What is required
Each line that contains "subfigure" needs to be copied from the listing.
BEGIN
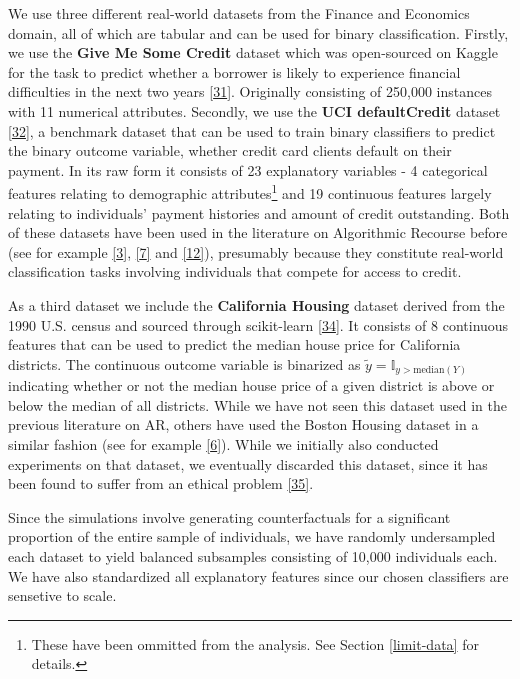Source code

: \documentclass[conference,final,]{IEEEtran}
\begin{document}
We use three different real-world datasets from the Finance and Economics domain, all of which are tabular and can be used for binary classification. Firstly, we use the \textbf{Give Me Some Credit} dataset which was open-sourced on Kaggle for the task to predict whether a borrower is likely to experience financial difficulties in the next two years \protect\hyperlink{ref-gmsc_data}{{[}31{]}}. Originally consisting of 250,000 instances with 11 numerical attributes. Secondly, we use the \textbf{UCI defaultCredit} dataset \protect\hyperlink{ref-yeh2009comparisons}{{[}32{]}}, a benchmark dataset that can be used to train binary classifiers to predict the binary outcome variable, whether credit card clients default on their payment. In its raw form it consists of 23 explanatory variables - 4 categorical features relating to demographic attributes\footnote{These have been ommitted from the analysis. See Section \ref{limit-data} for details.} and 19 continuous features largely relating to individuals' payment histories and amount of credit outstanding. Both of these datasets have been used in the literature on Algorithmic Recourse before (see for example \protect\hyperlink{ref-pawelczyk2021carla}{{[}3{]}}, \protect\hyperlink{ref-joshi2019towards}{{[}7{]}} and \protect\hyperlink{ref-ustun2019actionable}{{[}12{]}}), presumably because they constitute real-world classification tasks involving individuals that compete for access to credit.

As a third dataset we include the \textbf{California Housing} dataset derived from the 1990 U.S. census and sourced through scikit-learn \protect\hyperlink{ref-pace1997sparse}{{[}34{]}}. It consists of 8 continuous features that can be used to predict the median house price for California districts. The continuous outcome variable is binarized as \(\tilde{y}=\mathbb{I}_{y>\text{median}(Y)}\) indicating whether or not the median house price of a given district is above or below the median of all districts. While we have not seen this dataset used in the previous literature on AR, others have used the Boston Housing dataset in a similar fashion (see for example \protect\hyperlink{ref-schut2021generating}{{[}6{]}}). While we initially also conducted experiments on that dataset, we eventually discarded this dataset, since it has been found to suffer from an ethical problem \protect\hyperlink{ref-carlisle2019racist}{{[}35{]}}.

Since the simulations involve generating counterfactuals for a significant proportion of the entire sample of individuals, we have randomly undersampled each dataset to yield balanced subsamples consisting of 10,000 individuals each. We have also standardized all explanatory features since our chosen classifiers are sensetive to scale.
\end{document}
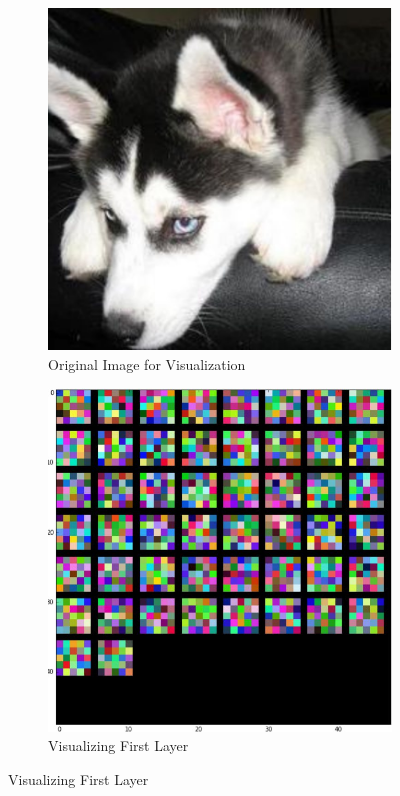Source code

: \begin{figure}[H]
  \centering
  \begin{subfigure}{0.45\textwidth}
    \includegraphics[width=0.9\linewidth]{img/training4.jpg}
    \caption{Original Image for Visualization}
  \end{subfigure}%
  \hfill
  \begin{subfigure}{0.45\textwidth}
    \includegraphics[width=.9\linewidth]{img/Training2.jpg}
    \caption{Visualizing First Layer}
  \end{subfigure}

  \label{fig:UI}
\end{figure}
END
Response
  \begin{subfigure}{0.45\textwidth}
  \end{subfigure}%
  \begin{subfigure}{0.45\textwidth}
  \end{subfigure}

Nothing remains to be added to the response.